Child Item

Suddenly getting "no_permission/unauthorized_account_id_usage/" with add_folder_member endpoint

We've recently started getting different behavior from the API when calling add_folder_member. We're getting the error "no_permission/unauthorized_account_id_usage/".

I've replicated it in the API explorer below. The folder is owned by the account associated with the access token. In the parameters, the `dropbox_id` is of course from a different account. That `dropbox_id` is then returned in the array of `unauthorized_account_ids`.

We've been using this endpoint since the v2 API came out in 2015 without problem.

Calls to other endpoints in the sharing.write scope work just fine.

Have the permissions changed in some way?

Screenshot 2024-10-19 134706.png

Find more posts tagged with

API

Abuse

Comments

DB-Des

Hi @adamb924,

I'll be happy to help with any issues you're having with the Dropbox API, but I'll need some more information. Please reply with:

- the name and version number of the platform and SDK/library you are using, if any

- the steps to reproduce the issue, including relevant code snippet(s), but don't include any access or refresh token(s)

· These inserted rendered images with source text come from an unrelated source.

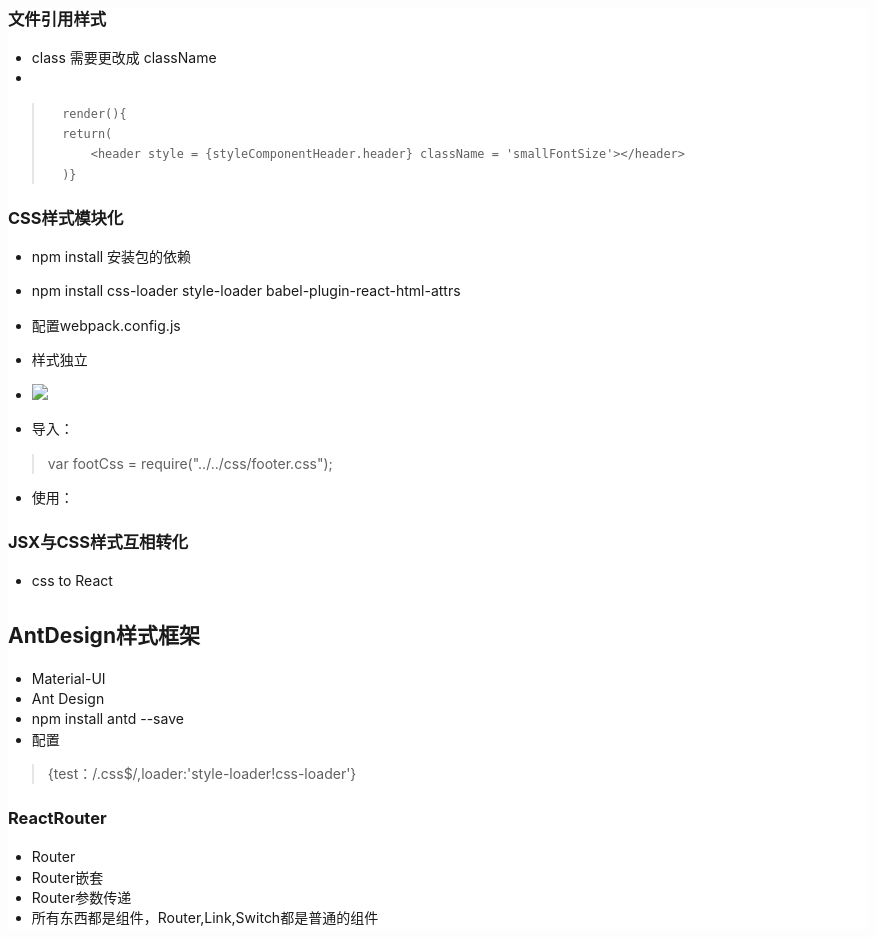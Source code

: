 
###	文件引用样式
+	class 需要更改成 className
+	<link ref=xxx>
>		render(){
>		return(
>			<header style = {styleComponentHeader.header} className = 'smallFontSize'></header>
>		)}

###	CSS样式模块化
+ npm install 安装包的依赖
+	npm install css-loader style-loader  babel-plugin-react-html-attrs
+ 配置webpack.config.js
+	样式独立
+	![](https://i.imgur.com/51QzzEN.png)

+	导入： 
>	var footCss = require("../../css/footer.css");
+	使用：
>	<footer class = {footCss.miniFooter}>

### JSX与CSS样式互相转化
+	css to React

## AntDesign样式框架
+ Material-UI
+	Ant Design
+ npm install antd --save
+	配置
>	{test：/\.css$/,loader:'style-loader!css-loader'}

### ReactRouter
+ Router
+	Router嵌套
+	Router参数传递
+	所有东西都是组件，Router,Link,Switch都是普通的组件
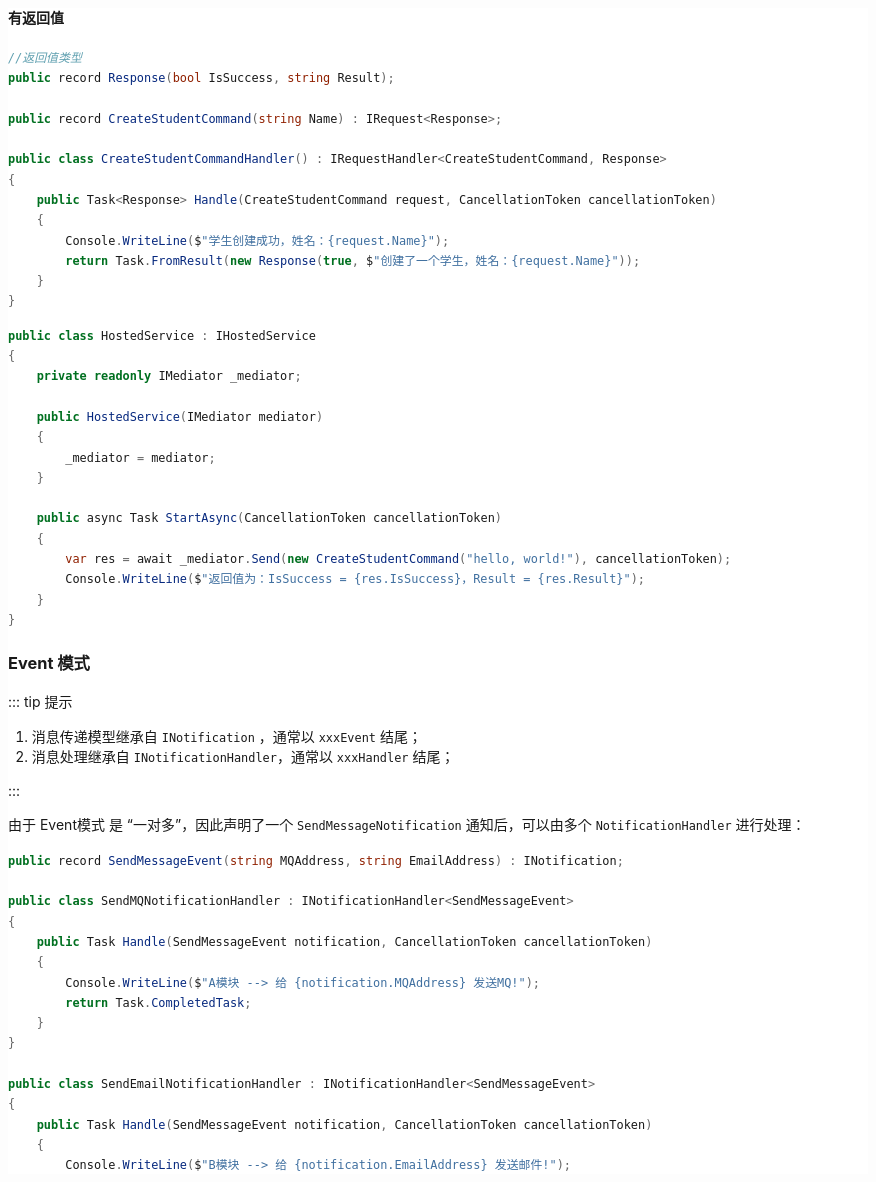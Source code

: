 

#### 有返回值

```C# {4,8}
//返回值类型
public record Response(bool IsSuccess, string Result);

public record CreateStudentCommand(string Name) : IRequest<Response>;

public class CreateStudentCommandHandler() : IRequestHandler<CreateStudentCommand, Response>
{
    public Task<Response> Handle(CreateStudentCommand request, CancellationToken cancellationToken)
    {
        Console.WriteLine($"学生创建成功，姓名：{request.Name}");
        return Task.FromResult(new Response(true, $"创建了一个学生，姓名：{request.Name}"));
    }
}
```

```C#
public class HostedService : IHostedService
{
    private readonly IMediator _mediator;

    public HostedService(IMediator mediator)
    {
        _mediator = mediator;
    }

    public async Task StartAsync(CancellationToken cancellationToken)
    {
        var res = await _mediator.Send(new CreateStudentCommand("hello, world!"), cancellationToken);
        Console.WriteLine($"返回值为：IsSuccess = {res.IsSuccess}，Result = {res.Result}");
    }
}
```



### Event 模式

::: tip 提示

1. 消息传递模型继承自 `INotification` ，通常以 `xxxEvent` 结尾；
2. 消息处理继承自 `INotificationHandler`，通常以 `xxxHandler` 结尾；

:::

由于 Event模式 是 “一对多”，因此声明了一个 `SendMessageNotification` 通知后，可以由多个 `NotificationHandler` 进行处理：

```C#
public record SendMessageEvent(string MQAddress, string EmailAddress) : INotification;

public class SendMQNotificationHandler : INotificationHandler<SendMessageEvent>
{
    public Task Handle(SendMessageEvent notification, CancellationToken cancellationToken)
    {
        Console.WriteLine($"A模块 --> 给 {notification.MQAddress} 发送MQ!");
        return Task.CompletedTask;
    }
}

public class SendEmailNotificationHandler : INotificationHandler<SendMessageEvent>
{
    public Task Handle(SendMessageEvent notification, CancellationToken cancellationToken)
    {
        Console.WriteLine($"B模块 --> 给 {notification.EmailAddress} 发送邮件!");
```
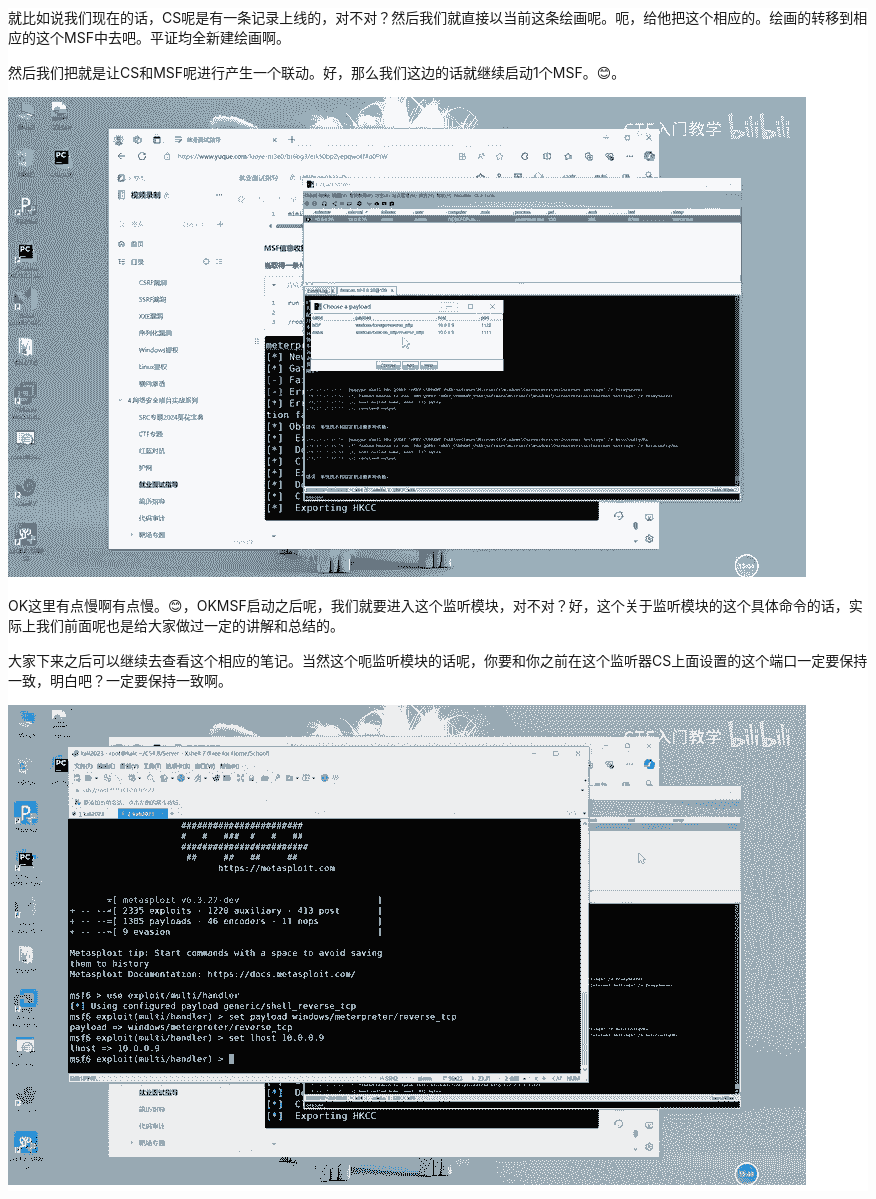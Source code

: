 就比如说我们现在的话，CS呢是有一条记录上线的，对不对？然后我们就直接以当前这条绘画呢。呃，给他把这个相应的。绘画的转移到相应的这个MSF中去吧。平证均全新建绘画啊。

然后我们把就是让CS和MSF呢进行产生一个联动。好，那么我们这边的话就继续启动1个MSF。😊。

![](img/c61616bc4597c7ae5e3257a035699404_39.png)

OK这里有点慢啊有点慢。😊，OKMSF启动之后呢，我们就要进入这个监听模块，对不对？好，这个关于监听模块的这个具体命令的话，实际上我们前面呢也是给大家做过一定的讲解和总结的。

大家下来之后可以继续去查看这个相应的笔记。当然这个呃监听模块的话呢，你要和你之前在这个监听器CS上面设置的这个端口一定要保持一致，明白吧？一定要保持一致啊。



![](img/c61616bc4597c7ae5e3257a035699404_41.png)
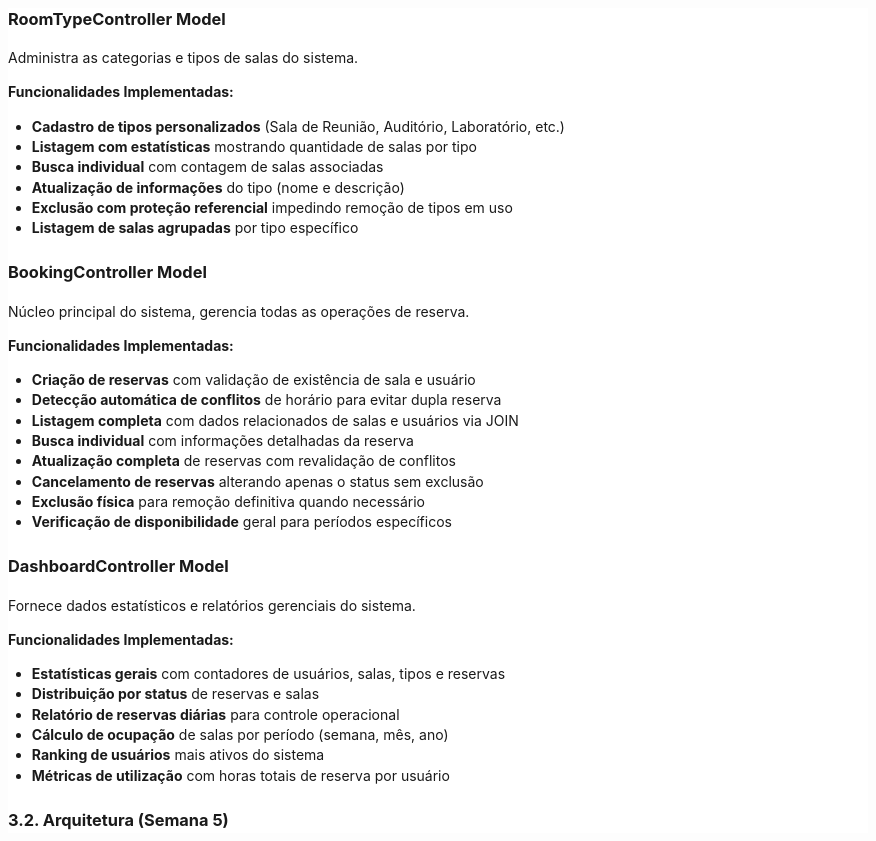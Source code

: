 ### **RoomTypeController Model**
Administra as categorias e tipos de salas do sistema.

**Funcionalidades Implementadas:**
- **Cadastro de tipos personalizados** (Sala de Reunião, Auditório, Laboratório, etc.)
- **Listagem com estatísticas** mostrando quantidade de salas por tipo
- **Busca individual** com contagem de salas associadas
- **Atualização de informações** do tipo (nome e descrição)
- **Exclusão com proteção referencial** impedindo remoção de tipos em uso
- **Listagem de salas agrupadas** por tipo específico

### **BookingController Model**
Núcleo principal do sistema, gerencia todas as operações de reserva.

**Funcionalidades Implementadas:**
- **Criação de reservas** com validação de existência de sala e usuário
- **Detecção automática de conflitos** de horário para evitar dupla reserva
- **Listagem completa** com dados relacionados de salas e usuários via JOIN
- **Busca individual** com informações detalhadas da reserva
- **Atualização completa** de reservas com revalidação de conflitos
- **Cancelamento de reservas** alterando apenas o status sem exclusão
- **Exclusão física** para remoção definitiva quando necessário
- **Verificação de disponibilidade** geral para períodos específicos

### **DashboardController Model**
Fornece dados estatísticos e relatórios gerenciais do sistema.

**Funcionalidades Implementadas:**
- **Estatísticas gerais** com contadores de usuários, salas, tipos e reservas
- **Distribuição por status** de reservas e salas
- **Relatório de reservas diárias** para controle operacional
- **Cálculo de ocupação** de salas por período (semana, mês, ano)
- **Ranking de usuários** mais ativos do sistema
- **Métricas de utilização** com horas totais de reserva por usuário


### 3.2. Arquitetura (Semana 5)

<div align="center">

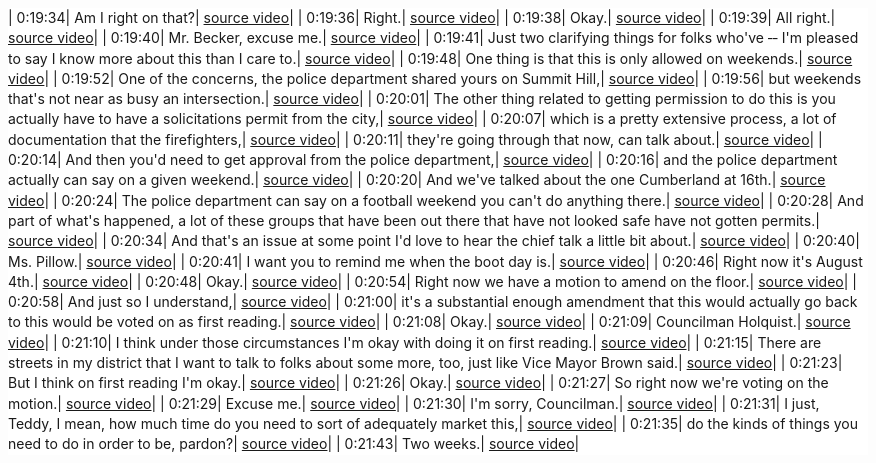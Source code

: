 | 0:19:34| Am I right on that?| [source video](https://archive.org/details/citycouncil070717?start=1174)|
| 0:19:36| Right.| [source video](https://archive.org/details/citycouncil070717?start=1176)|
| 0:19:38| Okay.| [source video](https://archive.org/details/citycouncil070717?start=1178)|
| 0:19:39| All right.| [source video](https://archive.org/details/citycouncil070717?start=1179)|
| 0:19:40| Mr. Becker, excuse me.| [source video](https://archive.org/details/citycouncil070717?start=1180)|
| 0:19:41| Just two clarifying things for folks who've ‑‑ I'm pleased to say I know more about this than I care to.| [source video](https://archive.org/details/citycouncil070717?start=1181)|
| 0:19:48| One thing is that this is only allowed on weekends.| [source video](https://archive.org/details/citycouncil070717?start=1188)|
| 0:19:52| One of the concerns, the police department shared yours on Summit Hill,| [source video](https://archive.org/details/citycouncil070717?start=1192)|
| 0:19:56| but weekends that's not near as busy an intersection.| [source video](https://archive.org/details/citycouncil070717?start=1196)|
| 0:20:01| The other thing related to getting permission to do this is you actually have to have a solicitations permit from the city,| [source video](https://archive.org/details/citycouncil070717?start=1201)|
| 0:20:07| which is a pretty extensive process, a lot of documentation that the firefighters,| [source video](https://archive.org/details/citycouncil070717?start=1207)|
| 0:20:11| they're going through that now, can talk about.| [source video](https://archive.org/details/citycouncil070717?start=1211)|
| 0:20:14| And then you'd need to get approval from the police department,| [source video](https://archive.org/details/citycouncil070717?start=1214)|
| 0:20:16| and the police department actually can say on a given weekend.| [source video](https://archive.org/details/citycouncil070717?start=1216)|
| 0:20:20| And we've talked about the one Cumberland at 16th.| [source video](https://archive.org/details/citycouncil070717?start=1220)|
| 0:20:24| The police department can say on a football weekend you can't do anything there.| [source video](https://archive.org/details/citycouncil070717?start=1224)|
| 0:20:28| And part of what's happened, a lot of these groups that have been out there that have not looked safe have not gotten permits.| [source video](https://archive.org/details/citycouncil070717?start=1228)|
| 0:20:34| And that's an issue at some point I'd love to hear the chief talk a little bit about.| [source video](https://archive.org/details/citycouncil070717?start=1234)|
| 0:20:40| Ms. Pillow.| [source video](https://archive.org/details/citycouncil070717?start=1240)|
| 0:20:41| I want you to remind me when the boot day is.| [source video](https://archive.org/details/citycouncil070717?start=1241)|
| 0:20:46| Right now it's August 4th.| [source video](https://archive.org/details/citycouncil070717?start=1246)|
| 0:20:48| Okay.| [source video](https://archive.org/details/citycouncil070717?start=1248)|
| 0:20:54| Right now we have a motion to amend on the floor.| [source video](https://archive.org/details/citycouncil070717?start=1254)|
| 0:20:58| And just so I understand,| [source video](https://archive.org/details/citycouncil070717?start=1258)|
| 0:21:00| it's a substantial enough amendment that this would actually go back to this would be voted on as first reading.| [source video](https://archive.org/details/citycouncil070717?start=1260)|
| 0:21:08| Okay.| [source video](https://archive.org/details/citycouncil070717?start=1268)|
| 0:21:09| Councilman Holquist.| [source video](https://archive.org/details/citycouncil070717?start=1269)|
| 0:21:10| I think under those circumstances I'm okay with doing it on first reading.| [source video](https://archive.org/details/citycouncil070717?start=1270)|
| 0:21:15| There are streets in my district that I want to talk to folks about some more, too, just like Vice Mayor Brown said.| [source video](https://archive.org/details/citycouncil070717?start=1275)|
| 0:21:23| But I think on first reading I'm okay.| [source video](https://archive.org/details/citycouncil070717?start=1283)|
| 0:21:26| Okay.| [source video](https://archive.org/details/citycouncil070717?start=1286)|
| 0:21:27| So right now we're voting on the motion.| [source video](https://archive.org/details/citycouncil070717?start=1287)|
| 0:21:29| Excuse me.| [source video](https://archive.org/details/citycouncil070717?start=1289)|
| 0:21:30| I'm sorry, Councilman.| [source video](https://archive.org/details/citycouncil070717?start=1290)|
| 0:21:31| I just, Teddy, I mean, how much time do you need to sort of adequately market this,| [source video](https://archive.org/details/citycouncil070717?start=1291)|
| 0:21:35| do the kinds of things you need to do in order to be, pardon?| [source video](https://archive.org/details/citycouncil070717?start=1295)|
| 0:21:43| Two weeks.| [source video](https://archive.org/details/citycouncil070717?start=1303)|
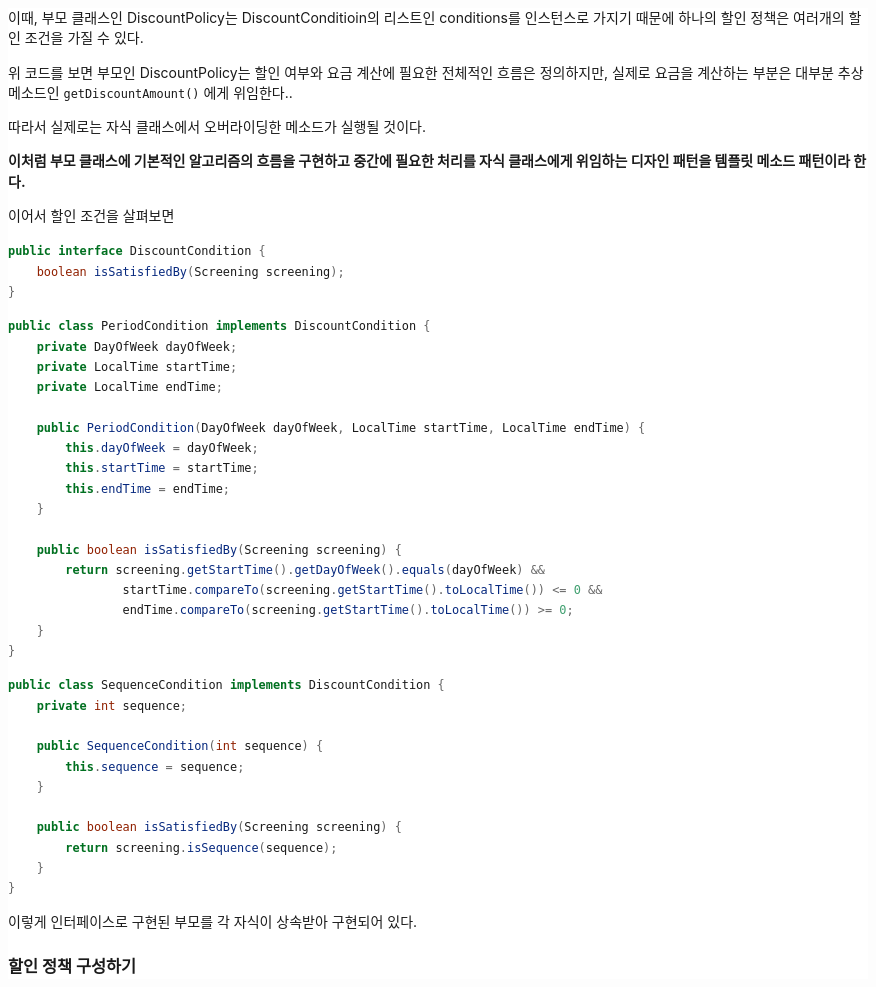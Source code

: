 이때, 부모 클래스인 DiscountPolicy는 DiscountConditioin의 리스트인 conditions를 인스턴스로 가지기 때문에 하나의 할인 정책은 여러개의 할인 조건을 가질 수 있다.

위 코드를 보면 부모인 DiscountPolicy는 할인 여부와 요금 계산에 필요한 전체적인 흐름은 정의하지만, 실제로 요금을 계산하는 부분은 대부분 추상 메소드인 `getDiscountAmount()` 에게 위임한다..

따라서 실제로는 자식 클래스에서 오버라이딩한 메소드가 실행될 것이다.

**이처럼 부모 클래스에 기본적인 알고리즘의 흐름을 구현하고 중간에 필요한 처리를 자식 클래스에게 위임하는 디자인 패턴을 템플릿 메소드 패턴이라 한다.**

이어서 할인 조건을 살펴보면

```java
public interface DiscountCondition {
    boolean isSatisfiedBy(Screening screening);
}
```

```java
public class PeriodCondition implements DiscountCondition {
    private DayOfWeek dayOfWeek;
    private LocalTime startTime;
    private LocalTime endTime;

    public PeriodCondition(DayOfWeek dayOfWeek, LocalTime startTime, LocalTime endTime) {
        this.dayOfWeek = dayOfWeek;
        this.startTime = startTime;
        this.endTime = endTime;
    }

    public boolean isSatisfiedBy(Screening screening) {
        return screening.getStartTime().getDayOfWeek().equals(dayOfWeek) &&
                startTime.compareTo(screening.getStartTime().toLocalTime()) <= 0 &&
                endTime.compareTo(screening.getStartTime().toLocalTime()) >= 0;
    }
}
```

```java
public class SequenceCondition implements DiscountCondition {
    private int sequence;

    public SequenceCondition(int sequence) {
        this.sequence = sequence;
    }

    public boolean isSatisfiedBy(Screening screening) {
        return screening.isSequence(sequence);
    }
}
```

이렇게 인터페이스로 구현된 부모를 각 자식이 상속받아 구현되어 있다.

### 할인 정책 구성하기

Could you also confirm if you receive the same error when using the user's email address instead of their Dropbox ID?

adamb924

Thanks for getting right back to me. This is with API v2. We're using CURL calls. Here for example is a CURL call that replicates the problem (with placeholders for the private stuff).

```

curl -X POST https://api.dropboxapi.com/2/sharing/add_folder_member \
--header "Authorization: Bearer <my access token>" \
--header "Content-Type: application/json" \
--data "{\"members\":[{\"access_level\":\"editor\",\"member\":{\".tag\":\"dropbox_id\",\"dropbox_id\":\"<my user id>\"}}],\"quiet\":false,\"shared_folder_id\":\"<my folder id>\"}"

```

When I identified the user with an email address, it worked. Please let me know if this behavior will be fixed, or if we should switch over to using email addresses.

Thanks.

Greg-DB

@adamb924 Thanks for following up. Can you clarify where/how you retrieved that "dbid" value that you're passing to /2/sharing/add_folder_member?

adamb924

Yep, I got it from the account_id field in the value returned from my call to

https://api.dropbox.com/oauth2/token. (When I logged in as the target user.)

Greg-DB

@adamb924 Thanks for the information. In that case, yes, please use email addresses for this use case, instead of copying over the identifier from the other authorization.